Copy out the data line by line exactly, from its start to the line bearing "- **Supplier Relationship", inclusive.
************
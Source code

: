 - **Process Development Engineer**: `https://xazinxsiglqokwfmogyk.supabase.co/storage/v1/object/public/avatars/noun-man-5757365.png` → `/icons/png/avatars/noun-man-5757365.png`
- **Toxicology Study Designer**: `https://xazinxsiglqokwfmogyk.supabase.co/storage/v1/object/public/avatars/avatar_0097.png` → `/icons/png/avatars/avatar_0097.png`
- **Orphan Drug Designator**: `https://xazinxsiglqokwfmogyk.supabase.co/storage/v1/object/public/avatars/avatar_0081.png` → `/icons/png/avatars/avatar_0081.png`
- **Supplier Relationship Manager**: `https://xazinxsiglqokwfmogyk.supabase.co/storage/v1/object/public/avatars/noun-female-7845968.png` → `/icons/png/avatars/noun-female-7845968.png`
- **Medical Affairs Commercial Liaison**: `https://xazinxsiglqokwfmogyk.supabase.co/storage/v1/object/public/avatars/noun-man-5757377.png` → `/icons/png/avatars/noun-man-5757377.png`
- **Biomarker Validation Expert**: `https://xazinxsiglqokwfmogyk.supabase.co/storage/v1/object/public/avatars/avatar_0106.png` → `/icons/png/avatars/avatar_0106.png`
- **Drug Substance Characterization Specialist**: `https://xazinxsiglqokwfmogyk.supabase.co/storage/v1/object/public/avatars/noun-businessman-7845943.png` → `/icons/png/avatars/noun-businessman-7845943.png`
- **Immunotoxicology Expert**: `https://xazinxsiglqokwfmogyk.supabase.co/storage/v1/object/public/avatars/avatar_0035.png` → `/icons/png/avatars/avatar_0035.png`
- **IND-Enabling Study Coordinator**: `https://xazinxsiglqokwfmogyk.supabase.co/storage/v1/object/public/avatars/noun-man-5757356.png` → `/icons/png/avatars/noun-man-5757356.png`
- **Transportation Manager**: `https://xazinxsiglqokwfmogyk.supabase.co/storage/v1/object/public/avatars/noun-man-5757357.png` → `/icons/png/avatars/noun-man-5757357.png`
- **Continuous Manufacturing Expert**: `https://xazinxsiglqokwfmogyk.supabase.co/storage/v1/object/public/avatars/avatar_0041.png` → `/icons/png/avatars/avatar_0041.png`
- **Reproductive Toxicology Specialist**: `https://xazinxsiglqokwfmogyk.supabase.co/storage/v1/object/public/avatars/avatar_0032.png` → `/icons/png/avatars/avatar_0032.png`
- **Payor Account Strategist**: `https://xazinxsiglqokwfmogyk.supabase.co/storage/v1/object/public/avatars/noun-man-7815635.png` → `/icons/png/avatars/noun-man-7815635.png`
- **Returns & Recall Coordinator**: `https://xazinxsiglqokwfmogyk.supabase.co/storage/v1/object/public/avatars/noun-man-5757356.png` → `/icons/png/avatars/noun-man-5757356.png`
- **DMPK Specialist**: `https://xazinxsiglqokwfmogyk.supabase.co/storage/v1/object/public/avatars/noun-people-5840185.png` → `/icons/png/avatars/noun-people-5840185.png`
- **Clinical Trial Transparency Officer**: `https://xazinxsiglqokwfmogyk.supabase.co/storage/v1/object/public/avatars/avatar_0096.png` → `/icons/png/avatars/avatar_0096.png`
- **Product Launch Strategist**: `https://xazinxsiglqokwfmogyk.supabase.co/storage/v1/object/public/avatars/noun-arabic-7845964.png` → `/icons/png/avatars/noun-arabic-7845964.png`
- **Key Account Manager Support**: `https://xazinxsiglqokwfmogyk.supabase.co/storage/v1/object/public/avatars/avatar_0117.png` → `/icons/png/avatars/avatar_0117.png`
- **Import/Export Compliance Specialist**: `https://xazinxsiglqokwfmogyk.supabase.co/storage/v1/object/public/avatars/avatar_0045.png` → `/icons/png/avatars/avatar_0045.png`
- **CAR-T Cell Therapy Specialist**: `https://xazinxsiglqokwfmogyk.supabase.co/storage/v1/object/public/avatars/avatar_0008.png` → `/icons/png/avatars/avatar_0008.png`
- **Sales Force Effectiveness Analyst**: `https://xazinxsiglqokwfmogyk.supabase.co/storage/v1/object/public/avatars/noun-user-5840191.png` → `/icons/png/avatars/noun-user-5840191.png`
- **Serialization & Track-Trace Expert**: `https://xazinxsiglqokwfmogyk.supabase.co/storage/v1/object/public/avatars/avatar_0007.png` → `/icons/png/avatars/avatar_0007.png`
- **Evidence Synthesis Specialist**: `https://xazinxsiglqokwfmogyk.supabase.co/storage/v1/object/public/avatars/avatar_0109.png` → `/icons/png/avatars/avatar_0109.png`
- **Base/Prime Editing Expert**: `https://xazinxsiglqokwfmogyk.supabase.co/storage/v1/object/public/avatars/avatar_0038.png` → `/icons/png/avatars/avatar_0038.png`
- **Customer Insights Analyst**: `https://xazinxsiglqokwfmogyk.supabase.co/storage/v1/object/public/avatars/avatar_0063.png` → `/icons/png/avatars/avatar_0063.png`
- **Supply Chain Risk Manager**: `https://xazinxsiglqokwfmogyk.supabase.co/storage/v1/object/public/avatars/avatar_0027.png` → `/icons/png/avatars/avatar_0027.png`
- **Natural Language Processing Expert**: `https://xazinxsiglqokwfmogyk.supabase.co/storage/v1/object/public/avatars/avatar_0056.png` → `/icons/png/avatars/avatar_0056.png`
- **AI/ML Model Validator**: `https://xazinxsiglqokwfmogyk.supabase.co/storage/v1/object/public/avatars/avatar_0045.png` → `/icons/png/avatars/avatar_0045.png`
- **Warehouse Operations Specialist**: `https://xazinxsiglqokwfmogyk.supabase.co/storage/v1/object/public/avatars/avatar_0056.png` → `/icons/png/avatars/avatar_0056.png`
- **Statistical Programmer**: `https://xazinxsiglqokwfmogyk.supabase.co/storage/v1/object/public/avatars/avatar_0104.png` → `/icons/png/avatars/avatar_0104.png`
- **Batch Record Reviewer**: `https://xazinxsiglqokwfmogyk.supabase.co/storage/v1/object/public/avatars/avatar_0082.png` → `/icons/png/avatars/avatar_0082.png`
************
### Task result
Source code

: - **Process Development Engineer**: `https://xazinxsiglqokwfmogyk.supabase.co/storage/v1/object/public/avatars/noun-man-5757365.png` → `/icons/png/avatars/noun-man-5757365.png`
- **Toxicology Study Designer**: `https://xazinxsiglqokwfmogyk.supabase.co/storage/v1/object/public/avatars/avatar_0097.png` → `/icons/png/avatars/avatar_0097.png`
- **Orphan Drug Designator**: `https://xazinxsiglqokwfmogyk.supabase.co/storage/v1/object/public/avatars/avatar_0081.png` → `/icons/png/avatars/avatar_0081.png`
- **Supplier Relationship Manager**: `https://xazinxsiglqokwfmogyk.supabase.co/storage/v1/object/public/avatars/noun-female-7845968.png` → `/icons/png/avatars/noun-female-7845968.png`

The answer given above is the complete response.